Telcos are required by the government under the data retention scheme to store customer data that includes their call records, location information, IP addresses, billing information, and other relevant data. However, these companies could be storing this information overseas, and the Attorney-General's Department (AGD) that is charged with overseeing this system, doesn't know exactly where this data is stored.
Australia is clueless where telcos are storing user data
Offshoring data prompts concerns for the intelligence agencies of that information being subject to foreign legislation. In the United States, the tech companies (not telcos) have refused to provide data that has been stored overseas, since that is subject to local laws.
In a parliamentary committee hearing into the telco security reforms today, Chidgey said that the department doesn't believe if storing metadata overseas is a security risk, but also admitted that the department had no insight into the level of offshoring currently in use under the national data retention regime.
AGD's Chidgey said the existing legislation does not require telcos to inform the department of offshoring. It simply demands them to protect the data in accordance with the Privacy Act and Telecommunications Interception Act.
"That's something we don't know because there is no obligation for industry to tell us," Chidgey said.
"The whole precursor to the [metadata] Bill was that they would tell us," Labor MP and committee deputy chair Anthony Byrne said in response. "What you're telling me is that they will not even tell you whether or not they are storing the metadata offshore."
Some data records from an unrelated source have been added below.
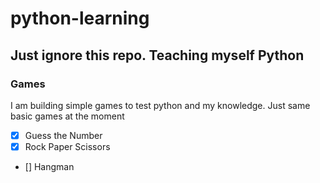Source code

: # python-learning

## Just ignore this repo. Teaching myself Python

### Games

I am building simple games to test python and my knowledge.
Just same basic games at the moment

- [x] Guess the Number
- [x] Rock Paper Scissors
- [] Hangman
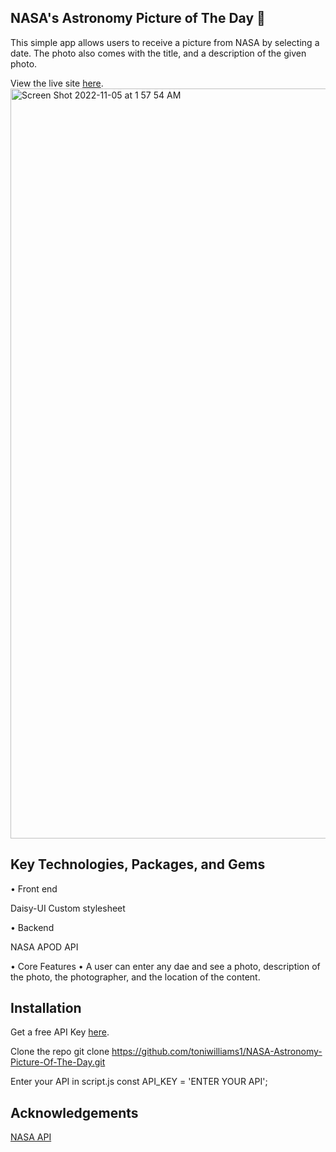 
##  NASA's Astronomy Picture of The Day 🚀
This simple app allows users to receive a picture from NASA by selecting a date. The photo also comes with the title, and a description of the given photo.


View the live site [here](https://nasas-astronomy-picture-of-the-day.netlify.app/).
<img width="1200" alt="Screen Shot 2022-11-05 at 1 57 54 AM" src="https://user-images.githubusercontent.com/100317017/200104931-2b389eb6-26e2-485e-831f-194ce568d707.png">

## Key Technologies, Packages, and Gems

• Front end


Daisy-UI
Custom stylesheet

• Backend

NASA APOD API

• Core Features
• A user can enter any dae and see a photo, description of the photo, the photographer, and the location of the content.

## Installation

Get a free API Key [here](https://api.nasa.gov/).

Clone the repo
git clone https://github.com/toniwilliams1/NASA-Astronomy-Picture-Of-The-Day.git

Enter your API in script.js
const API_KEY = 'ENTER YOUR API';


## Acknowledgements
[NASA API](https://api.nasa.gov/)


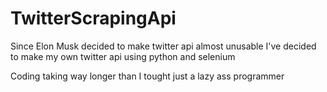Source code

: # TwitterScrapingApi

Since Elon Musk decided to make twitter api almost unusable I've decided to make my own twitter api using python and selenium

Coding taking way longer than I tought just a lazy ass programmer 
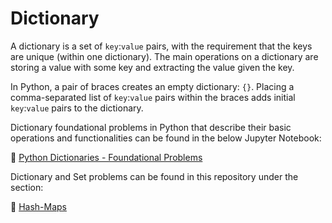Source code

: # Dictionary

<p> A dictionary is a set of <code>key</code>:<code>value</code> pairs, with the requirement that the keys are unique (within one dictionary). The main operations on a dictionary are storing a value with some key and extracting the value given the key.</p>

<p> In Python, a pair of braces creates an empty dictionary: <code>{}</code>. Placing a comma-separated list of <code>key</code>:<code>value</code> pairs within the braces adds initial <code>key</code>:<code>value</code> pairs to the dictionary.</p>

<p> Dictionary foundational problems in Python that describe their basic operations and functionalities can be found in the below Jupyter Notebook: </p> 

:link: [Python Dictionaries - Foundational Problems](/0%20Python%20Dictionaries%20-%20Foundational%20Problems.ipynb)

<p> Dictionary and Set problems can be found in this repository under the section:</p> 

:link: [Hash-Maps](/2%20Data%20Structures.md)




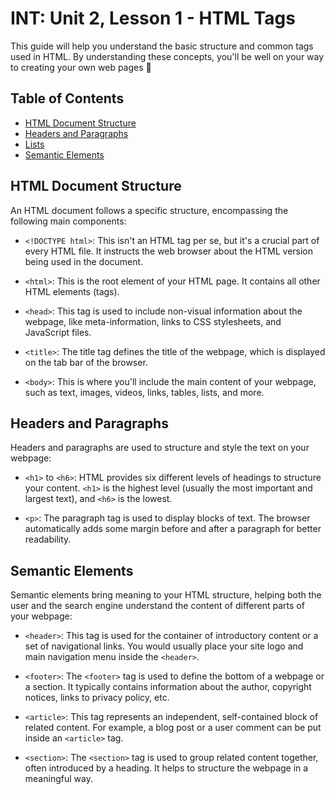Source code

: # INT: Unit 2, Lesson 1 - HTML Tags

This guide will help you understand the basic structure and common tags used in HTML. By understanding these concepts, you'll be well on your way to creating your own web pages 💪

## Table of Contents
- [HTML Document Structure](#html-document-structure)
- [Headers and Paragraphs](#headers-and-paragraphs)
- [Lists](#lists)
- [Semantic Elements](#semantic-elements)

## HTML Document Structure
An HTML document follows a specific structure, encompassing the following main components:

- `<!DOCTYPE html>`: This isn't an HTML tag per se, but it's a crucial part of every HTML file. It instructs the web browser about the HTML version being used in the document.

- `<html>`: This is the root element of your HTML page. It contains all other HTML elements (tags).

- `<head>`: This tag is used to include non-visual information about the webpage, like meta-information, links to CSS stylesheets, and JavaScript files.

- `<title>`: The title tag defines the title of the webpage, which is displayed on the tab bar of the browser.

- `<body>`: This is where you'll include the main content of your webpage, such as text, images, videos, links, tables, lists, and more.

## Headers and Paragraphs
Headers and paragraphs are used to structure and style the text on your webpage:

- `<h1>` to `<h6>`: HTML provides six different levels of headings to structure your content. `<h1>` is the highest level (usually the most important and largest text), and `<h6>` is the lowest.

- `<p>`: The paragraph tag is used to display blocks of text. The browser automatically adds some margin before and after a paragraph for better readability.


## Semantic Elements
Semantic elements bring meaning to your HTML structure, helping both the user and the search engine understand the content of different parts of your webpage:

- `<header>`: This tag is used for the container of introductory content or a set of navigational links. You would usually place your site logo and main navigation menu inside the `<header>`.

- `<footer>`: The `<footer>` tag is used to define the bottom of a webpage or a section. It typically contains information about the author, copyright notices, links to privacy policy, etc.

- `<article>`: This tag represents an independent, self-contained block of related content. For example, a blog post or a user comment can be put inside an `<article>` tag.

- `<section>`: The `<section>` tag is used to group related content together, often introduced by a heading. It helps to structure the webpage in a meaningful way.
Australia's data retention laws came into work in October 2015, and require telcos to store customer personal data, their traffic data, and upload and download volumes, for two years. However, they don't force telecommunication operators to store this data inside Australia. The law - or the omission of this particular requirement, to be exact - raised concerns about data security and privacy. Reports suggest that at least one telco (iiNet) indicated it would find the cheapest option for storage, which was in China, at the time.
AGD argued telcos were required under the data retention legislation to adequately protect the consumer data. This essentially means that the government is relying on the private companies to securely store data outside of the country when they could just be going for the lowest cost options.
Byrne said the lack of departmental insight was "ridiculous" and "completely unacceptable". "You're a government agency that is responsible to oversight this and you cannot answer a question about how much data is being offshored, that is just ridiculous," he said.
It is completely unacceptable that you don't know how much data is being stored offshore ... you need to be aware of that, because you cannot make informed decisions, in my view, or the intelligence agencies can't, or offer the appropriate protections if you're not being given this information.
Byrne called on the AGD to "make it a priority" to find out the whereabouts of the nation's telecommunications metadata. Under the new security reforms bill that entered parliament last November, telecom companies will be required to notify AGD of new outsourcing or offshoring of sensitive parts of their networks. It will also be a requirement to notify the department when telcos move equipment outside Australia, buy equipment that is located outside Australia, or enter into new outsourcing arrangements. However, it doesn't make any mention of the existing data retention regime.
"This bill would introduce a notification requirement, and one of the kinds of changes that would have to be notified is information that is being stored offshore," Anne Sheehan of AGD said.